Godfather of House Frankie Knuckles dies at 59

Post Author:
Frankie Knuckles

Legendary club scene figure Frankie Knuckles succumbed yesterday to what sources are reporting were complications with type II diabetes, which he'd been diagnosed with in the mid-2000s.

Knuckles, born Francis Nicholls, broke ground in the late 70s when he moved from New York to Chicago around the time that disco was making its exit from popular culture. Having been mentored by influential DJ Larry Levan during his New York years, Knuckles brought a particular brand of inspiration to the Chicago club scene—spots like The Warehouse and The Power Plant—giving him the cred and the space to invent something people had truly never heard before.

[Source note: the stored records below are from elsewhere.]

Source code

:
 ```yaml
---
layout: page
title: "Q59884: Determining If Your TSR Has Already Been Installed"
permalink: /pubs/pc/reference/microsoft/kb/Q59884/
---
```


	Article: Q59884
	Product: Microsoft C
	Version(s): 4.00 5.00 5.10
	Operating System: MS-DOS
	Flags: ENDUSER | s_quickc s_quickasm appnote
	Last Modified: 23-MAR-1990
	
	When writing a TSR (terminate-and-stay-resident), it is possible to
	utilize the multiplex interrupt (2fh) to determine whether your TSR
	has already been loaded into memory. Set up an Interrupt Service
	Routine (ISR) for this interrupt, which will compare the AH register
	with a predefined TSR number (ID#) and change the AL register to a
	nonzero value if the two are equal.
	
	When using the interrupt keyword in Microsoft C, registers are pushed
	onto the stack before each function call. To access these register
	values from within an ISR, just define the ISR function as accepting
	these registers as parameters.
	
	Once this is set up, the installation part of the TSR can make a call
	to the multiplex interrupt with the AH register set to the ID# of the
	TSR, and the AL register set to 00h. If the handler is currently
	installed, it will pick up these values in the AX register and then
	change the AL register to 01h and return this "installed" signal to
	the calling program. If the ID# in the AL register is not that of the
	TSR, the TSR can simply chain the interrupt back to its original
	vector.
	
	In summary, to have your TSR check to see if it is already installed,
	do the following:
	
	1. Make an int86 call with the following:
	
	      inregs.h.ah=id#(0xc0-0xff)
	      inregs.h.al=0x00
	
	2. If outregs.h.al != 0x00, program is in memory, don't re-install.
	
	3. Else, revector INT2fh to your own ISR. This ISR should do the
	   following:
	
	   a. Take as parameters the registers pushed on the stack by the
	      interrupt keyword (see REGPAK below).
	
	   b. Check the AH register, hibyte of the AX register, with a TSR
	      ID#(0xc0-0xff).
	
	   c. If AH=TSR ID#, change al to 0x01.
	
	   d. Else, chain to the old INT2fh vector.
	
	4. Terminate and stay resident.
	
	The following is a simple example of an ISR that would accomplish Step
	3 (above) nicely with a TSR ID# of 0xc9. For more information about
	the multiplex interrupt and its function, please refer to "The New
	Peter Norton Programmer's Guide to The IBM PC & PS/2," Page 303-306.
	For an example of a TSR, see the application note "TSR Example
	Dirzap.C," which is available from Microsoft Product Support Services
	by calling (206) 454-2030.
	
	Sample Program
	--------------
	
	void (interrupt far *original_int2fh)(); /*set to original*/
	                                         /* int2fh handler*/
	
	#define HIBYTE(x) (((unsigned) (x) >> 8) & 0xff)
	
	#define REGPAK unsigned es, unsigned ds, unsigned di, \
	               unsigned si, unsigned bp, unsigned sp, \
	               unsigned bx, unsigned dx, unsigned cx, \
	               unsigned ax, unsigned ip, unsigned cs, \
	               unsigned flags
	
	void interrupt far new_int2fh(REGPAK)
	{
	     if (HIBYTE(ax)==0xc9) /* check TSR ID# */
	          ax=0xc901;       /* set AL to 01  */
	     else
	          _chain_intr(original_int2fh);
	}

The Chicaco Tribune reports, “he would extend mixes of soul and R&B records and turn them into dance tracks, introduce new singles being produced by fledgling house artists and incorporate drum machines to emphasize the beat. In addition to building dynamic ebb-and-flow sets that would keep his dancefloor filled from midnight to noon on weekends, he would create theater-of-the-mind scenarios with inventive sound and lighting.”

In honor of his stamp on the city's cultural map, Chicago named a street after him, near to where The Warehouse used to stand, on Jefferson Street between Jackson Boulevard and Madison Street. Among many accomplishments, he should be remembered for changing people's relationship to dance music, and to themselves on the dancefloor.